Böyle bir sayımda nasıl olacakta bir patlama gerçekleşecek anlamak mümkün değil. Sayıma neden o kadar askerin katıldığı da başka bir muamma. Yani 2 astsubay ve 2 uzmanı anladık ama 21 asker o saatte cephanelikte yapılan sayımda ne arıyordu? Sayım o saatte neden yapılıyordu? TSK'nın sakladığı bir şey mi var? Ölen subay ve uzmanlar o gece nöbetçiydi belli ki. O saatte sayım yapılmadığına göre 21 asker ve komutanların o cephanelikte ne işi vardı? 

Saat 22.00'de askerlerin yat vakti geldiği düşünüldüğünde ortada başka bir olay olduğu belli. Bu 21 asker acaba nerede görevliydi? Yada komutanlar nerede görevliydi o akşam? O cephaneliğe sayım için gidilmediyse neden gidildi? Bence bu soruların cevabı verilmeden kısacası birileri o 25 şehidin hesabını vermeden susmak olmaz. Ortada bir sabotaj var olsa bile o askerleri oraya neyin götürdüğü önemli. TSK'nın neden sayım yapılıyordu açıklaması yaptığı varsa böyle bir sayım neden bu saatte yapıldığı gibi soruların cevap bulması gerekiyor. Ama şimdilik ne kimselerin bu soruları sormaya ne de muhatapların bunları cevaplamaya niyeti var. 

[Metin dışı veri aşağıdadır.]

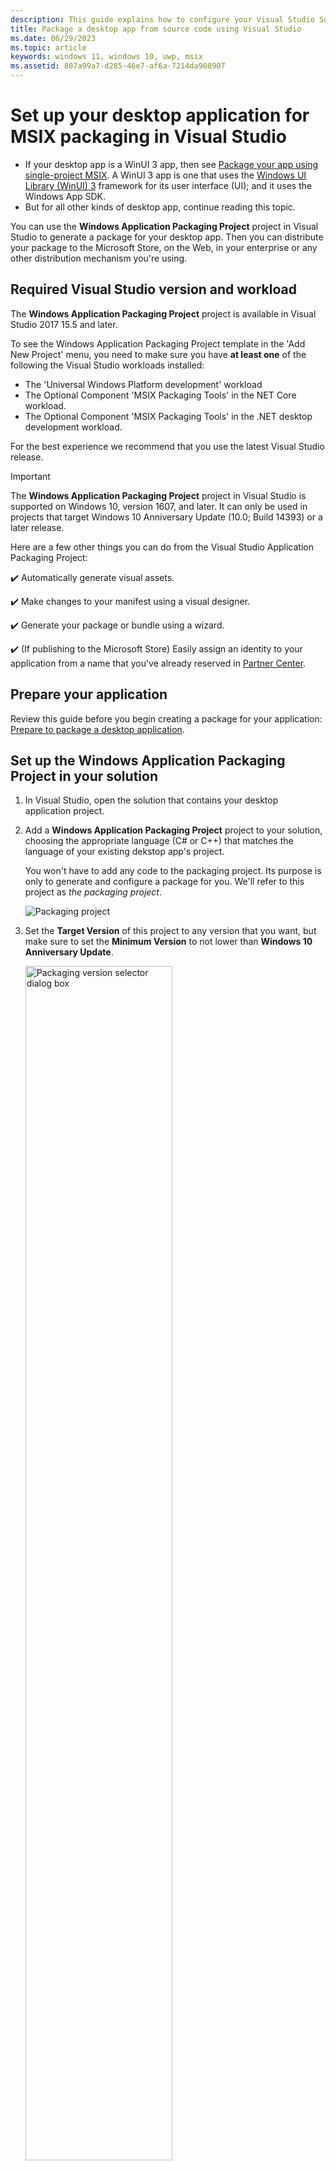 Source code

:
 ```yaml
---
description: This guide explains how to configure your Visual Studio Solution to edit, debug, and package desktop application.
title: Package a desktop app from source code using Visual Studio
ms.date: 06/29/2023
ms.topic: article
keywords: windows 11, windows 10, uwp, msix
ms.assetid: 807a99a7-d285-46e7-af6a-7214da908907
---
```


# Set up your desktop application for MSIX packaging in Visual Studio

* If your desktop app is a WinUI 3 app, then see [Package your app using single-project MSIX](/windows/apps/windows-app-sdk/single-project-msix). A WinUI 3 app is one that uses the [Windows UI Library (WinUI) 3](/windows/apps/winui/winui3/) framework for its user interface (UI); and it uses the Windows App SDK.
* But for all other kinds of desktop app, continue reading this topic.

You can use the **Windows Application Packaging Project** project in Visual Studio to generate a package for your desktop app. Then you can distribute your package to the Microsoft Store, on the Web, in your enterprise or any other distribution mechanism you're using.

## Required Visual Studio version and workload

The **Windows Application Packaging Project** project is available in Visual Studio 2017 15.5 and later.

To see the Windows Application Packaging Project template in the 'Add New Project' menu, you need to make sure you have **at least one** of the following the Visual Studio workloads installed:

* The 'Universal Windows Platform development' workload
* The Optional Component 'MSIX Packaging Tools' in the NET Core workload.
* The Optional Component 'MSIX Packaging Tools' in the .NET desktop development workload.

 For the best experience we recommend that you use the latest Visual Studio release.

> [!IMPORTANT]
> The **Windows Application Packaging Project** project in Visual Studio is supported on Windows 10, version 1607, and later. It can only be used in projects that target Windows 10 Anniversary Update (10.0; Build 14393) or a later release.

Here are a few other things you can do from the Visual Studio Application Packaging Project:

:heavy_check_mark: Automatically generate visual assets.

:heavy_check_mark: Make changes to your manifest using a visual designer.

:heavy_check_mark: Generate your package or bundle using a wizard.

:heavy_check_mark: (If publishing to the Microsoft Store) Easily assign an identity to your application from a name that you've already reserved in [Partner Center](https://partner.microsoft.com/dashboard).

## Prepare your application

Review this guide before you begin creating a package for your application: [Prepare to package a desktop application](desktop-to-uwp-prepare.md).

<a id="new-packaging-project"></a>

## Set up the Windows Application Packaging Project in your solution

1. In Visual Studio, open the solution that contains your desktop application project.

2. Add a **Windows Application Packaging Project** project to your solution, choosing the appropriate language (C# or C++) that matches the language of your existing dekstop app's project.

   You won't have to add any code to the packaging project. Its purpose is only to generate and configure a package for you. We'll refer to this project as *the packaging project*.

   ![Packaging project](images/add-packaging-project.png)

3. Set the **Target Version** of this project to any version that you want, but make sure to set the **Minimum Version** to not lower than **Windows 10 Anniversary Update**.

   <img src="images/target-version.png" alt="Packaging version selector dialog box" width=70%>

4. In Solution Explorer, right-click the **Dependencies** folder under the packaging project and choose **Add Project Reference...**.

   ![Add Project Reference](images/add-project-ref.png)

5. Choose your desktop application project, and then choose the **OK** button.

   ![Desktop project](images/add-project-ref-2.png)

   You can include multiple desktop applications in your package, but only one of them can start when users choose your app tile. In the **Applications** node, right-click the application that you want users to start when they choose the app's tile, and then choose **Set as Entry Point**.

   ![Set entry point](images/set-as-entry-point.png)

6. Build the packaging project to ensure that no errors appear. If you receive errors, open **Configuration Manager** and ensure that your projects target the same platform.

   ![Config manager](images/config-manager.png)

7. Use the [Create App Packages](../package/packaging-uwp-apps.md) wizard to generate an MSIX package/bundle or an .msixupload/.appxupload file (for Store publishing to the Store).

## Next steps

**Package your desktop app in Visual Studio**

See [Package a Desktop or UWP app in Visual Studio](../package/packaging-uwp-apps.md)

**Run, debug or test your desktop application**

See [Run, debug, and test a packaged application](desktop-to-uwp-debug.md)

## Additional resources

**Enhance your desktop application by adding UWP APIs**

See [Enhance your desktop application for Windows 10](/windows/apps/desktop/modernize/desktop-to-uwp-enhance)

**Extend your desktop application by adding UWP projects and Windows Runtime Components**

See [Extend your desktop application with modern UWP components](/windows/apps/desktop/modernize/desktop-to-uwp-extend).

**Distribute your app**

See [Distribute a packaged desktop application](/windows/apps/desktop/modernize/desktop-to-uwp-distribute)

TSK'nın birçok intihar vak'ası, eğitim ve sabah sporundan kaynaklanan ölümlere dair açıklama yapmaması ve bunun gibi nedenine dair şüphe bulunan ölümlere bile açıklama getirmediği düşünüldüğünde, bu olayı da kaza olarak geçiştirmesine normal bakmak gerekiyor. Çünkü TSK'ya göre ortada bir sabotaj varsa bile bunu sadece kendisinin bilmesi gerekiyor. Hani kol kırılır yen içinde kalır hesabı. Koskoca Türk ordusu bir cephaneliğine bile sahip çıkamıyor denilmesi TSK'nın pekte hoşuna giden bir yorum olmaz. Ama işin sonucuna bakılırsa, TSK bir şekilde Kışla içindeki 25 askerine ve cephaneliğine sahip çıkamamış. Burada nasıl kendimizi büyük gösteririz yarışına girmek yerine, olayın gerçek sebebinin açıklanması bana göre daha sağlıklı. Ama işte ne demokrasimiz ne de devlet yapımız şeffaflığa açık bir yapıda değil. Ne kadar gizli kapaklı o kadar derin ve güçlü. Birileri bu devletin başındaki adamlara o devlet yapısının çoktan tarihin çöplüğüne karıştığını söylemeli. TSK bir şekilde bu olayın iç yüzünü açıklamasa bile bir şekilde neyin ne olduğu ortaya çıkacaktır. Hani daha patlamanın üzerinden bir gün bile geçmeden kimse açıklanan sayım saçmalığına inanmadığına göre TSK'nın daha iyi yalan üreten yeni bir propaganda birimine ihtiyacı var gibi.